In 2018, she started also offering production services to designers looking to develop smaller lines who were being turned away by factories only interested in bulk orders.
Ms. Kamwana has already worked with prominent local designers like Katungulu Mwendwa.
The pandemic has also offered the chance to start her own clothing line. Her new label is set to produce everyday clothing for women including dresses, scarves and trousers ranging from $25 to $150.
Ms. Kamwana said designers and manufacturers should collaborate and take baby steps to push the industry toward maturity.
“This whole value chain will take quite a few years to be feasible or to be seen,” she said, adding, “what we can do immediately is perfect our art of making.”
Other Kenyan companies are also responding to the challenges posed by the pandemic by focusing locally.
Frederick Bittiner Wear, which does fabric selection, design and tailoring for retailers in East Africa, Europe and the United States, has seen a reduction in orders because of the pandemic, so it has turned to producing leggings, T-shirts and vests for the local market, said Dominic Agesa, the managing director.
After approaching distributors with samples, Mr. Agesa said he got 50 orders in a week.
For too long, “Kenya has been reluctant” to incentivize local manufacturers, he said, but the import ban was one step toward making conditions more favorable for a local scene to eventually flourish.
“Are we able to satisfy the Kenyan market and beyond? Mr. Agesa said. “Gradually, the answer is yes.”
Suave Kenya is a brand that transforms secondhand clothes ranging from silk shirts to leather jackets into stylish and colorful tote bags, backpacks and wallets. With the import ban, its founder, Mohamed Awale, is looking into sourcing from local tanneries and textile factories.
“If the pandemic persists, we will have to adapt while still producing the type of bright bags that make us unique,” said Mr. Awale, 32. “When we source locally, we create jobs and make our industries grow.”

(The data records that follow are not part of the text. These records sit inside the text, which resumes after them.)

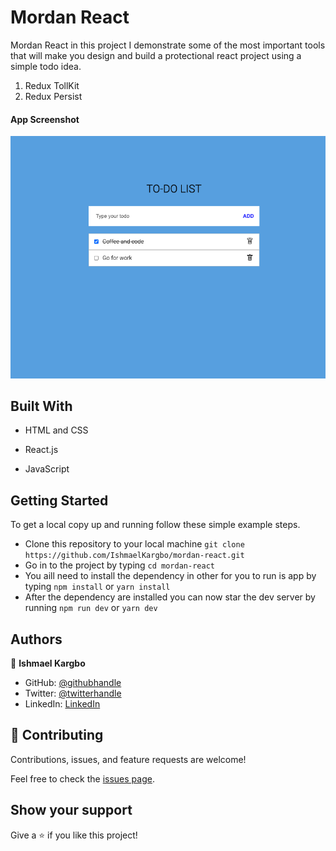 # Mordan React

Mordan React in this project I demonstrate some of the most important tools that will make you design and build a protectional react project using a simple todo idea.

1. Redux TollKit
2. Redux Persist

#### App Screenshot
<img src="./app_screenshot.png" alt="modal react" />

## Built With

- HTML and CSS

- React.js

- JavaScript

## Getting Started

To get a local copy up and running follow these simple example steps.

- Clone this repository to your local machine
`git clone https://github.com/IshmaelKargbo/mordan-react.git`
- Go in to the project by typing
`cd mordan-react`
- You aill need to install the dependency in other for you to run is app by typing
`npm install` or `yarn install`
- After the dependency are installed you can now star the dev server by running
`npm run dev` or `yarn dev`

## Authors

👤 **Ishmael Kargbo**

- GitHub: [@githubhandle](https://github.com/ishmaelkargbo)
- Twitter: [@twitterhandle](https://twitter.com/ishodev)
- LinkedIn: [LinkedIn](https://www.linkedin.com/in/ishmael-kargbo-503660169/)

## 🤝 Contributing

Contributions, issues, and feature requests are welcome!

Feel free to check the [issues page](../../issues/).

## Show your support

Give a ⭐️ if you like this project!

Nowhere is the shift to adapt to the changes brought on by the pandemic more visible than in the special export zones on Nairobi’s outskirts. Established in 1990, these zones offer companies less regulations plus tax incentives to promote export-oriented businesses.
But with borders closed and exports plunging, some of the clothing factories have begun servicing the Kenyan market, with the country temporarily allowing manufacturers to exceed the usual limit of supplying no more than 20 percent of their annual production to local markets.

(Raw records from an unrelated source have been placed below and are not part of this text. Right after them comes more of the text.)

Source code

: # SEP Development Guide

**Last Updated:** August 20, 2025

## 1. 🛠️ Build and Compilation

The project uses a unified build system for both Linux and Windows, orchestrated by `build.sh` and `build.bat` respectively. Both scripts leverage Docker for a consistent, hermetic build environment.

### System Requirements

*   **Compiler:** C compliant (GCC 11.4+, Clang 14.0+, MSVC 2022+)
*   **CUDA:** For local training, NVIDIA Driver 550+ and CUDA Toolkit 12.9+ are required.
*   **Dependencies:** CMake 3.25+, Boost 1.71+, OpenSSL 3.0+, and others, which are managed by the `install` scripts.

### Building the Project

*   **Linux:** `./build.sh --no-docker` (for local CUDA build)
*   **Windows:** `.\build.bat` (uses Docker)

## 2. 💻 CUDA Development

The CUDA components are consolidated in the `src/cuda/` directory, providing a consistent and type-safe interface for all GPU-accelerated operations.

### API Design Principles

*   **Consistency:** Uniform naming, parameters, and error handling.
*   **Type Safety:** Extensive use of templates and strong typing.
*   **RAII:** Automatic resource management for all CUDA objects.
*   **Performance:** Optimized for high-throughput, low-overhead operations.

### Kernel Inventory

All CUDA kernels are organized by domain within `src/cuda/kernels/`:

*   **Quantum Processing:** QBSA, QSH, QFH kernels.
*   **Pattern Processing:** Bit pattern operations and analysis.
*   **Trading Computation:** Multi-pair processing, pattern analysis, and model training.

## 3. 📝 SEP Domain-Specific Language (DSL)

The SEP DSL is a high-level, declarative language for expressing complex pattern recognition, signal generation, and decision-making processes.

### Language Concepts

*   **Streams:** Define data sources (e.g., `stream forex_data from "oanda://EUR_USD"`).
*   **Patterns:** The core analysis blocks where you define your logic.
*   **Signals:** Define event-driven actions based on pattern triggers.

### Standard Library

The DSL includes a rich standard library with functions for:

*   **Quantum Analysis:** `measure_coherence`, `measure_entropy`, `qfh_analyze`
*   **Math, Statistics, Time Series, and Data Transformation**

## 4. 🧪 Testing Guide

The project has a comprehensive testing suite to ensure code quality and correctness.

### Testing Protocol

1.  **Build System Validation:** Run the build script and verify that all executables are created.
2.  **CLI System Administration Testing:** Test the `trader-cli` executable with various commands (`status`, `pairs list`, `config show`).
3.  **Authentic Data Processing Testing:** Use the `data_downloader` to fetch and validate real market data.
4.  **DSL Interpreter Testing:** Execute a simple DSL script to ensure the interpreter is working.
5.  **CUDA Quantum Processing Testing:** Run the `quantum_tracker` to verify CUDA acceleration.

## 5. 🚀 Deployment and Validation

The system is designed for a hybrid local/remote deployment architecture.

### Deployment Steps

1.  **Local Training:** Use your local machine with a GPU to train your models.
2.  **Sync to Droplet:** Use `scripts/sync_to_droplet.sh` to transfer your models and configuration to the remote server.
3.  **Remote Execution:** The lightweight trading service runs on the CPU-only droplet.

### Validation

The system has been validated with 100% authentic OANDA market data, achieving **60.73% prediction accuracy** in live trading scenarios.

Shona EPZ has 500 employees and makes reflective work clothes for companies like 3M and apparel for department stores like T.J. Maxx. But since the pandemic began, the firm has pivoted toward making personal protective equipment for Kenya, producing tens of thousands of masks and surgical gowns per day, said its director, Isaac Maluki.

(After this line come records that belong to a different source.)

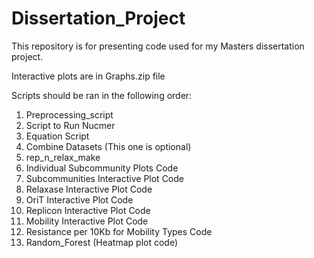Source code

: # Dissertation_Project
This repository is for presenting code used for my Masters dissertation project. 

Interactive plots are in Graphs.zip file  

Scripts should be ran in the following order:
1. Preprocessing_script
2. Script to Run Nucmer
3. Equation Script
4. Combine Datasets (This one is optional)
5. rep_n_relax_make
6. Individual Subcommunity Plots Code
7. Subcommunities Interactive Plot Code
8. Relaxase Interactive Plot Code
9. OriT Interactive Plot Code
10. Replicon Interactive Plot Code
11. Mobility Interactive Plot Code
12. Resistance per 10Kb for Mobility Types Code
13. Random_Forest (Heatmap plot code)


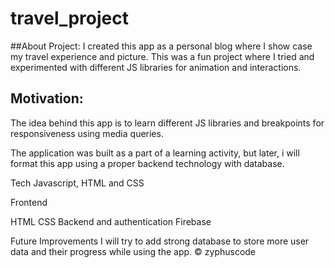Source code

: # travel_project

##About Project:
 I created this app as a personal blog where I show case my travel experience and picture. This was a fun project where I tried and experimented with different JS libraries for animation and interactions.

## Motivation:
The idea behind this app is to learn different JS libraries and breakpoints for responsiveness using media queries.

The application was built as a part of a learning activity,  but later, i will format this app using a proper backend technology with database.

Tech
Javascript, HTML and CSS

Frontend

HTML
CSS
Backend and authentication Firebase

Future Improvements
I will try to add strong database to store more user data and their progress while using the app. © zyphuscode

Mr. Maluki said he has also partnered with secondhand importers and small-scale manufacturers, that, with the ban on used clothing, are increasingly considering collaborating with larger companies like his to make clothes for local consumption.
“We want to really encourage them to see the kind of quality that comes out of here that can be shared into the local market,” he said. “The local market is huge.”
But before a robust clothing sector takes hold, experts say local manufacturers will have to overcome a host of challenges, including inadequate access to finance, the high cost of electricity, and the lack of raw materials, including cotton.
The fact that powerful lobby groups for the secondhand clothing industry in the United States have already criticized Kenya’s move doesn’t bode well either, said Emily Anne Wolff, a researcher at Leiden University in the Netherlands who has studied plans to phase out used clothing in East Africa.
Kenya is aiming to be the first country in sub-Saharan Africa to negotiate a free-trade agreement with the United States, which could undermine Kenya’s will to retain the clothing ban.
For now, Kenyan designers and manufacturers say the ban gives them a window of opportunity to start shaping the future of fashion in Kenya.
“Now is a good time to make choices and changes,” said Ms. Kamwana, the owner of Textile Loft. “You will be surprised by what comes out of this country.”